#### Your goal
Set down the data below once more, precisely as it reads.

#### Information provided
*** Begin section ***

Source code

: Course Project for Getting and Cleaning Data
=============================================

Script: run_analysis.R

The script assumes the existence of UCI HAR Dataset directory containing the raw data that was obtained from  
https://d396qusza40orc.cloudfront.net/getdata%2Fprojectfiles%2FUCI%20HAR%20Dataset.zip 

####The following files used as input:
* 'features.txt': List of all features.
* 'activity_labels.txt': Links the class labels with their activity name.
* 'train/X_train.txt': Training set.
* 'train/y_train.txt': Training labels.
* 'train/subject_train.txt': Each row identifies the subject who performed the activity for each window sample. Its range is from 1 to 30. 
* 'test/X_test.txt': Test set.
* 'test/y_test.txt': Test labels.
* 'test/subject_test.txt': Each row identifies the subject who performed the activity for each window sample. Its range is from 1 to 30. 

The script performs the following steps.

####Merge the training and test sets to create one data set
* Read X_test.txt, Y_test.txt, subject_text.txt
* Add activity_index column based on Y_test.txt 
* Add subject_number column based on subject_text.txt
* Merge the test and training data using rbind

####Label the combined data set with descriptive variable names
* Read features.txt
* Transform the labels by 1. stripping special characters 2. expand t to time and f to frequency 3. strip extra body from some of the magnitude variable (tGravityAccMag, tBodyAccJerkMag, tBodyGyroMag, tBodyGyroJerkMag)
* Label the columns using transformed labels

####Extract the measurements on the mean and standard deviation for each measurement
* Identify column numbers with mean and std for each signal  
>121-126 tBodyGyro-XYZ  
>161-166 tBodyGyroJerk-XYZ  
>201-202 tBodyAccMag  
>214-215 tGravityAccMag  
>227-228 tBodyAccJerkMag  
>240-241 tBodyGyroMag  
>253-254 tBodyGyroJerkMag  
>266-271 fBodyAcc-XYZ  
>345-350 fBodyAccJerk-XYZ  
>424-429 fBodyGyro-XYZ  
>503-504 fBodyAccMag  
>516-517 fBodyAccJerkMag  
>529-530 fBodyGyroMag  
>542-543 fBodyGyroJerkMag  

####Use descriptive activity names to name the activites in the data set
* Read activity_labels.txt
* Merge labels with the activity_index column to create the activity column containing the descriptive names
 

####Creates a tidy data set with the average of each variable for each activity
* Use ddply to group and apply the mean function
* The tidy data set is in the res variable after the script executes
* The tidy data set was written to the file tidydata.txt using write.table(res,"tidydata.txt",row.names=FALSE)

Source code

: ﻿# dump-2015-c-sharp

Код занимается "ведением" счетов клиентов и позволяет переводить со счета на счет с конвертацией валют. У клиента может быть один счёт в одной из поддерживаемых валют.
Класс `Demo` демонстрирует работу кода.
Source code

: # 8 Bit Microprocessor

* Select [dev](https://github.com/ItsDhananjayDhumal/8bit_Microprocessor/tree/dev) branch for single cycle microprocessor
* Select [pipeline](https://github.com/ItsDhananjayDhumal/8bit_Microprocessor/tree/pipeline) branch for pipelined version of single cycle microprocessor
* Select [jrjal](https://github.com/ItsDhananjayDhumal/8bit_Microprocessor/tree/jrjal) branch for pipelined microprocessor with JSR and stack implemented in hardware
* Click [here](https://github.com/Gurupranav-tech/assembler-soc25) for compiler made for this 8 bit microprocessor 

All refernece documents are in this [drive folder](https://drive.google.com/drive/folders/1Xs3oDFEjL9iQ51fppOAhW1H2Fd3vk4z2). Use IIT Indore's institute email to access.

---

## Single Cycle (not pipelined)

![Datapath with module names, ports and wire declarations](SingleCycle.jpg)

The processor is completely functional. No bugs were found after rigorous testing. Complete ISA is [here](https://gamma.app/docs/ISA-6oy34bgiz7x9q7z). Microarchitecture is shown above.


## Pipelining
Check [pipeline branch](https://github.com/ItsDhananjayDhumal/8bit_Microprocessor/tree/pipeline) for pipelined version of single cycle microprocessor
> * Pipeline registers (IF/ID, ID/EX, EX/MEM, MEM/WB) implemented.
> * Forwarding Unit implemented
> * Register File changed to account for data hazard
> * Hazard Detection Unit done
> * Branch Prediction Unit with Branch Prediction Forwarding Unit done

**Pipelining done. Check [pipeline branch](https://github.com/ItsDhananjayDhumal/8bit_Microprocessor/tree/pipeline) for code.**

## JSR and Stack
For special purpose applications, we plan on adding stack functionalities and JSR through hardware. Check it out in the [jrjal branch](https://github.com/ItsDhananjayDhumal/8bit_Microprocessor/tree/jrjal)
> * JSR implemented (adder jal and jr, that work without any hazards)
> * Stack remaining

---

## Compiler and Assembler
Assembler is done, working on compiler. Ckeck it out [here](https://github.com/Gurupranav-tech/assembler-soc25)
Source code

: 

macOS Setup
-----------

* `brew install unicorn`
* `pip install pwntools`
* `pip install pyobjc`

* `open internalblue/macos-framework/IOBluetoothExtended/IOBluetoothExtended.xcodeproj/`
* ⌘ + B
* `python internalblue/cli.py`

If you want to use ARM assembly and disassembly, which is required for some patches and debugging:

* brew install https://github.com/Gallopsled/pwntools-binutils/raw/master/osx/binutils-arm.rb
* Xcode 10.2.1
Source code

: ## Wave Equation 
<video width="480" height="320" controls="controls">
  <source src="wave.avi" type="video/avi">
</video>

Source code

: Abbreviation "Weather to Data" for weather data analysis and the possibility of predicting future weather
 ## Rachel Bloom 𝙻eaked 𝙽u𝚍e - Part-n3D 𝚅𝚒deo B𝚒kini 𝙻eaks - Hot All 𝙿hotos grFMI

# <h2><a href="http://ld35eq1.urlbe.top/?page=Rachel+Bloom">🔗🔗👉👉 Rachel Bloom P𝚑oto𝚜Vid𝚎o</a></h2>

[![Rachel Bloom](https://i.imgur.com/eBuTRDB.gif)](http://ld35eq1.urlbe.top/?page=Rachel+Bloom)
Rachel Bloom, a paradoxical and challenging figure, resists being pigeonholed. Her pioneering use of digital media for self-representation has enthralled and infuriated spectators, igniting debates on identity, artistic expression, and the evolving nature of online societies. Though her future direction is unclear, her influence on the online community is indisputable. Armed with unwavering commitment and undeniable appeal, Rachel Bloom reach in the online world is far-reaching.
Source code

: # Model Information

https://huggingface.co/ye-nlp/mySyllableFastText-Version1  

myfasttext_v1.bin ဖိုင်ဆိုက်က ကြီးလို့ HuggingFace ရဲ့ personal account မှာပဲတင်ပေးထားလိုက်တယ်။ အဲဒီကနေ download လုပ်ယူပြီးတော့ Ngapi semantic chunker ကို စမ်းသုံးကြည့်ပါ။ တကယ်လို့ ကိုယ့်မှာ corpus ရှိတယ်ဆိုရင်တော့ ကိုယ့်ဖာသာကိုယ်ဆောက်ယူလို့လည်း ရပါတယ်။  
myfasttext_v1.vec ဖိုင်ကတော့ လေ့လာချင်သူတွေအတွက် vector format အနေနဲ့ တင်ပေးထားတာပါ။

*** End section ***

#### Exercise result
Source code

: Course Project for Getting and Cleaning Data
=============================================

Script: run_analysis.R

The script assumes the existence of UCI HAR Dataset directory containing the raw data that was obtained from  
https://d396qusza40orc.cloudfront.net/getdata%2Fprojectfiles%2FUCI%20HAR%20Dataset.zip 

####The following files used as input:
* 'features.txt': List of all features.
* 'activity_labels.txt': Links the class labels with their activity name.
* 'train/X_train.txt': Training set.
* 'train/y_train.txt': Training labels.
* 'train/subject_train.txt': Each row identifies the subject who performed the activity for each window sample. Its range is from 1 to 30. 
* 'test/X_test.txt': Test set.
* 'test/y_test.txt': Test labels.
* 'test/subject_test.txt': Each row identifies the subject who performed the activity for each window sample. Its range is from 1 to 30. 

The script performs the following steps.

####Merge the training and test sets to create one data set
* Read X_test.txt, Y_test.txt, subject_text.txt
* Add activity_index column based on Y_test.txt 
* Add subject_number column based on subject_text.txt
* Merge the test and training data using rbind

####Label the combined data set with descriptive variable names
* Read features.txt
* Transform the labels by 1. stripping special characters 2. expand t to time and f to frequency 3. strip extra body from some of the magnitude variable (tGravityAccMag, tBodyAccJerkMag, tBodyGyroMag, tBodyGyroJerkMag)
* Label the columns using transformed labels

####Extract the measurements on the mean and standard deviation for each measurement
* Identify column numbers with mean and std for each signal  
>121-126 tBodyGyro-XYZ  
>161-166 tBodyGyroJerk-XYZ  
>201-202 tBodyAccMag  
>214-215 tGravityAccMag  
>227-228 tBodyAccJerkMag  
>240-241 tBodyGyroMag  
>253-254 tBodyGyroJerkMag  
>266-271 fBodyAcc-XYZ  
>345-350 fBodyAccJerk-XYZ  
>424-429 fBodyGyro-XYZ  
>503-504 fBodyAccMag  
>516-517 fBodyAccJerkMag  
>529-530 fBodyGyroMag  
>542-543 fBodyGyroJerkMag  

####Use descriptive activity names to name the activites in the data set
* Read activity_labels.txt
* Merge labels with the activity_index column to create the activity column containing the descriptive names
 

####Creates a tidy data set with the average of each variable for each activity
* Use ddply to group and apply the mean function
* The tidy data set is in the res variable after the script executes
* The tidy data set was written to the file tidydata.txt using write.table(res,"tidydata.txt",row.names=FALSE)

Source code

: ﻿# dump-2015-c-sharp

Код занимается "ведением" счетов клиентов и позволяет переводить со счета на счет с конвертацией валют. У клиента может быть один счёт в одной из поддерживаемых валют.
Класс `Demo` демонстрирует работу кода.
Source code

: # 8 Bit Microprocessor

* Select [dev](https://github.com/ItsDhananjayDhumal/8bit_Microprocessor/tree/dev) branch for single cycle microprocessor
* Select [pipeline](https://github.com/ItsDhananjayDhumal/8bit_Microprocessor/tree/pipeline) branch for pipelined version of single cycle microprocessor
* Select [jrjal](https://github.com/ItsDhananjayDhumal/8bit_Microprocessor/tree/jrjal) branch for pipelined microprocessor with JSR and stack implemented in hardware
* Click [here](https://github.com/Gurupranav-tech/assembler-soc25) for compiler made for this 8 bit microprocessor 

All refernece documents are in this [drive folder](https://drive.google.com/drive/folders/1Xs3oDFEjL9iQ51fppOAhW1H2Fd3vk4z2). Use IIT Indore's institute email to access.

---

## Single Cycle (not pipelined)

![Datapath with module names, ports and wire declarations](SingleCycle.jpg)

The processor is completely functional. No bugs were found after rigorous testing. Complete ISA is [here](https://gamma.app/docs/ISA-6oy34bgiz7x9q7z). Microarchitecture is shown above.


## Pipelining
Check [pipeline branch](https://github.com/ItsDhananjayDhumal/8bit_Microprocessor/tree/pipeline) for pipelined version of single cycle microprocessor
> * Pipeline registers (IF/ID, ID/EX, EX/MEM, MEM/WB) implemented.
> * Forwarding Unit implemented
> * Register File changed to account for data hazard
> * Hazard Detection Unit done
> * Branch Prediction Unit with Branch Prediction Forwarding Unit done

**Pipelining done. Check [pipeline branch](https://github.com/ItsDhananjayDhumal/8bit_Microprocessor/tree/pipeline) for code.**

## JSR and Stack
For special purpose applications, we plan on adding stack functionalities and JSR through hardware. Check it out in the [jrjal branch](https://github.com/ItsDhananjayDhumal/8bit_Microprocessor/tree/jrjal)
> * JSR implemented (adder jal and jr, that work without any hazards)
> * Stack remaining

---

## Compiler and Assembler
Assembler is done, working on compiler. Ckeck it out [here](https://github.com/Gurupranav-tech/assembler-soc25)
Source code

: 

macOS Setup
-----------

* `brew install unicorn`
* `pip install pwntools`
* `pip install pyobjc`

* `open internalblue/macos-framework/IOBluetoothExtended/IOBluetoothExtended.xcodeproj/`
* ⌘ + B
* `python internalblue/cli.py`

If you want to use ARM assembly and disassembly, which is required for some patches and debugging:

* brew install https://github.com/Gallopsled/pwntools-binutils/raw/master/osx/binutils-arm.rb
* Xcode 10.2.1
Source code

: ## Wave Equation 
<video width="480" height="320" controls="controls">
  <source src="wave.avi" type="video/avi">
</video>

Source code

: Abbreviation "Weather to Data" for weather data analysis and the possibility of predicting future weather
 ## Rachel Bloom 𝙻eaked 𝙽u𝚍e - Part-n3D 𝚅𝚒deo B𝚒kini 𝙻eaks - Hot All 𝙿hotos grFMI

# <h2><a href="http://ld35eq1.urlbe.top/?page=Rachel+Bloom">🔗🔗👉👉 Rachel Bloom P𝚑oto𝚜Vid𝚎o</a></h2>

[![Rachel Bloom](https://i.imgur.com/eBuTRDB.gif)](http://ld35eq1.urlbe.top/?page=Rachel+Bloom)
Rachel Bloom, a paradoxical and challenging figure, resists being pigeonholed. Her pioneering use of digital media for self-representation has enthralled and infuriated spectators, igniting debates on identity, artistic expression, and the evolving nature of online societies. Though her future direction is unclear, her influence on the online community is indisputable. Armed with unwavering commitment and undeniable appeal, Rachel Bloom reach in the online world is far-reaching.
Source code

: # Model Information

https://huggingface.co/ye-nlp/mySyllableFastText-Version1  

myfasttext_v1.bin ဖိုင်ဆိုက်က ကြီးလို့ HuggingFace ရဲ့ personal account မှာပဲတင်ပေးထားလိုက်တယ်။ အဲဒီကနေ download လုပ်ယူပြီးတော့ Ngapi semantic chunker ကို စမ်းသုံးကြည့်ပါ။ တကယ်လို့ ကိုယ့်မှာ corpus ရှိတယ်ဆိုရင်တော့ ကိုယ့်ဖာသာကိုယ်ဆောက်ယူလို့လည်း ရပါတယ်။  
myfasttext_v1.vec ဖိုင်ကတော့ လေ့လာချင်သူတွေအတွက် vector format အနေနဲ့ တင်ပေးထားတာပါ။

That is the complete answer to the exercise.